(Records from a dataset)
# # # # #

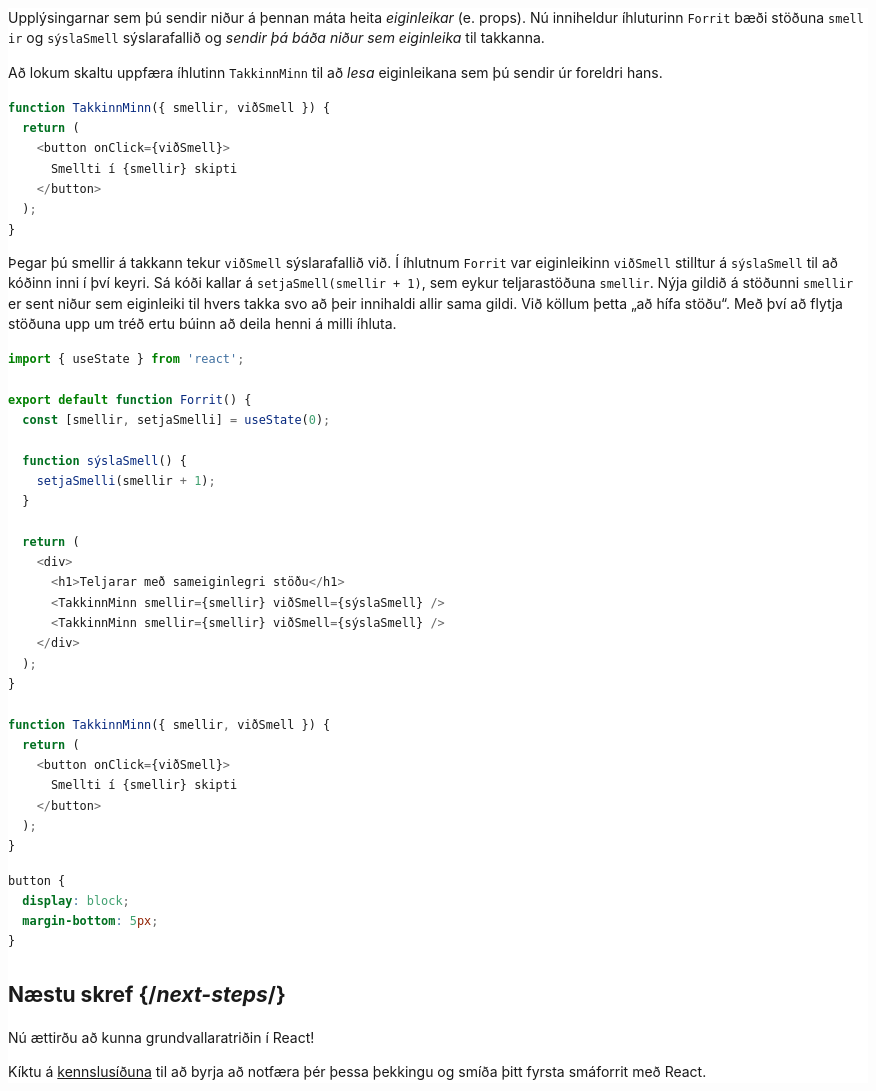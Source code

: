 Upplýsingarnar sem þú sendir niður á þennan máta heita _eiginleikar_ (e. props). Nú inniheldur íhluturinn `Forrit` bæði stöðuna `smellir` og `sýslaSmell` sýslarafallið og *sendir þá báða niður sem eiginleika* til takkanna.

Að lokum skaltu uppfæra íhlutinn `TakkinnMinn` til að *lesa* eiginleikana sem þú sendir úr foreldri hans.

```js {1,3}
function TakkinnMinn({ smellir, viðSmell }) {
  return (
    <button onClick={viðSmell}>
      Smellti í {smellir} skipti
    </button>
  );
}
```

Þegar þú smellir á takkann tekur `viðSmell` sýslarafallið við. Í íhlutnum `Forrit` var eiginleikinn `viðSmell` stilltur á `sýslaSmell` til að kóðinn inni í því keyri. Sá kóði kallar á `setjaSmell(smellir + 1)`, sem eykur teljarastöðuna `smellir`. Nýja gildið á stöðunni `smellir` er sent niður sem eiginleiki til hvers takka svo að þeir innihaldi allir sama gildi. Við köllum þetta „að hífa stöðu“. Með því að flytja stöðuna upp um tréð ertu búinn að deila henni á milli íhluta.

<Sandpack>

```js
import { useState } from 'react';

export default function Forrit() {
  const [smellir, setjaSmelli] = useState(0);

  function sýslaSmell() {
    setjaSmelli(smellir + 1);
  }

  return (
    <div>
      <h1>Teljarar með sameiginlegri stöðu</h1>
      <TakkinnMinn smellir={smellir} viðSmell={sýslaSmell} />
      <TakkinnMinn smellir={smellir} viðSmell={sýslaSmell} />
    </div>
  );
}

function TakkinnMinn({ smellir, viðSmell }) {
  return (
    <button onClick={viðSmell}>
      Smellti í {smellir} skipti
    </button>
  );
}
```

```css
button {
  display: block;
  margin-bottom: 5px;
}
```

</Sandpack>

## Næstu skref {/*next-steps*/}

Nú ættirðu að kunna grundvallaratriðin í React!

Kíktu á [kennslusíðuna](/learn/tutorial-tic-tac-toe) til að byrja að notfæra þér þessa þekkingu og smíða þitt fyrsta smáforrit með React.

# # # # #

[YOUR GOAL] Find every line above that includes the word "function", then state how many there are and nothing more.

[WRITTEN ANSWER] 4